In 2020, as we face the Covid-19 pandemic, Todd Whitman and Giuliani remain untouched by the masks and other horrors. Giuliani’s strong presence and our sudden fear of change captivated the press who called him, “America’s Mayor.” The scandals continued as he nominated his buddy Bernick Kerick to head the newly formed be Department of Homeland Security. A security review landed Kerick in jail as the prison named in his honor took the sign down.  President Trump pardoned him.

My apartment overlooked a the glowing Spanish tile roof of Inwood’s Church of the Good Shepherd, the home of too many funerals which now has a garden with enameled forever portraits of lost firefighters and policemen and a cross made of medal from the Towers. Street naming ceremonies were ongoing as fire houses displayed photos of their lost brothers for a year. The grief for Fr. Mychal Judge, the fire department chaplain who became the first certified fatality was palpable. He had been killed by a jumper while giving last rites to a fallen firefighter.

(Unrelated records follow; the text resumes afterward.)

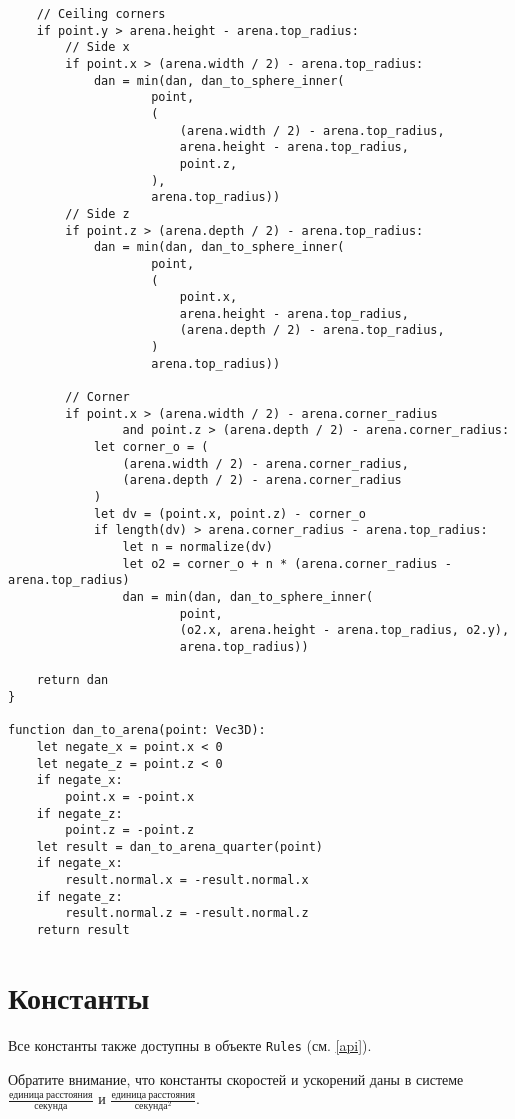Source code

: \begin{verbatim}
    // Ceiling corners
    if point.y > arena.height - arena.top_radius:
        // Side x
        if point.x > (arena.width / 2) - arena.top_radius:
            dan = min(dan, dan_to_sphere_inner(
                    point,
                    (
                        (arena.width / 2) - arena.top_radius,
                        arena.height - arena.top_radius,
                        point.z,
                    ),
                    arena.top_radius))
        // Side z
        if point.z > (arena.depth / 2) - arena.top_radius:
            dan = min(dan, dan_to_sphere_inner(
                    point,
                    (
                        point.x,
                        arena.height - arena.top_radius,
                        (arena.depth / 2) - arena.top_radius,
                    )
                    arena.top_radius))

        // Corner
        if point.x > (arena.width / 2) - arena.corner_radius
                and point.z > (arena.depth / 2) - arena.corner_radius:
            let corner_o = (
                (arena.width / 2) - arena.corner_radius,
                (arena.depth / 2) - arena.corner_radius
            )
            let dv = (point.x, point.z) - corner_o
            if length(dv) > arena.corner_radius - arena.top_radius:
                let n = normalize(dv)
                let o2 = corner_o + n * (arena.corner_radius - arena.top_radius)
                dan = min(dan, dan_to_sphere_inner(
                        point,
                        (o2.x, arena.height - arena.top_radius, o2.y),
                        arena.top_radius))
    
    return dan    
}

function dan_to_arena(point: Vec3D):
    let negate_x = point.x < 0
    let negate_z = point.z < 0
    if negate_x:
        point.x = -point.x
    if negate_z:
        point.z = -point.z
    let result = dan_to_arena_quarter(point)
    if negate_x:
        result.normal.x = -result.normal.x
    if negate_z:
        result.normal.z = -result.normal.z
    return result
\end{verbatim}

\section{Константы}\label{constants}

Все константы также доступны в объекте \texttt{Rules} (см. \ref{api}).

Обратите внимание, что константы скоростей и ускорений даны в системе
$\frac{единица\ расстояния}{секунда}$ и $\frac{единица\ расстояния}{секунда^2}$.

We each navigated the return to a semblance of normalcy. The banks opened again. Once empty supermarkers were filled. With no work, entrepreneurs met to set up barter and business sharing arrangements. Many of us continued to take public transportation while others refused. People panicked from loud noises.  They greeted each other with, “So where were you?  Do you use the subway or buses?” Survivor guilt was rampant.

Luis and I created an experiential, art and photography project.  We visited our favorite sites and declared that "we were taking our city back."  

That first month, churches and synagogues added services as lines wrapped around the street corners. At Marble, we immediately gathered with local Imams to pray for peace, unity and justice. Sister Carol spoke with everyone that we never know if our own lives will last an hour, a day, a month, or a long time.  She challenged us to make a decision: Do you want to live that time depressed or experiencing a full life?”  That still guides me today.

Every New Years Eve, journalist Harry Smith and top Broadway stars performed at the world’s largest Cathedral St. John the Devine for hundreds of families who then joined a candlelight procession. And, each year, Smith ominously asked, “Will they come back?”

 
Someday I will share funny remembrances like the hysterical young guy on line who wanted to meet me because he had never communicated with a person who seemed to have lived so long.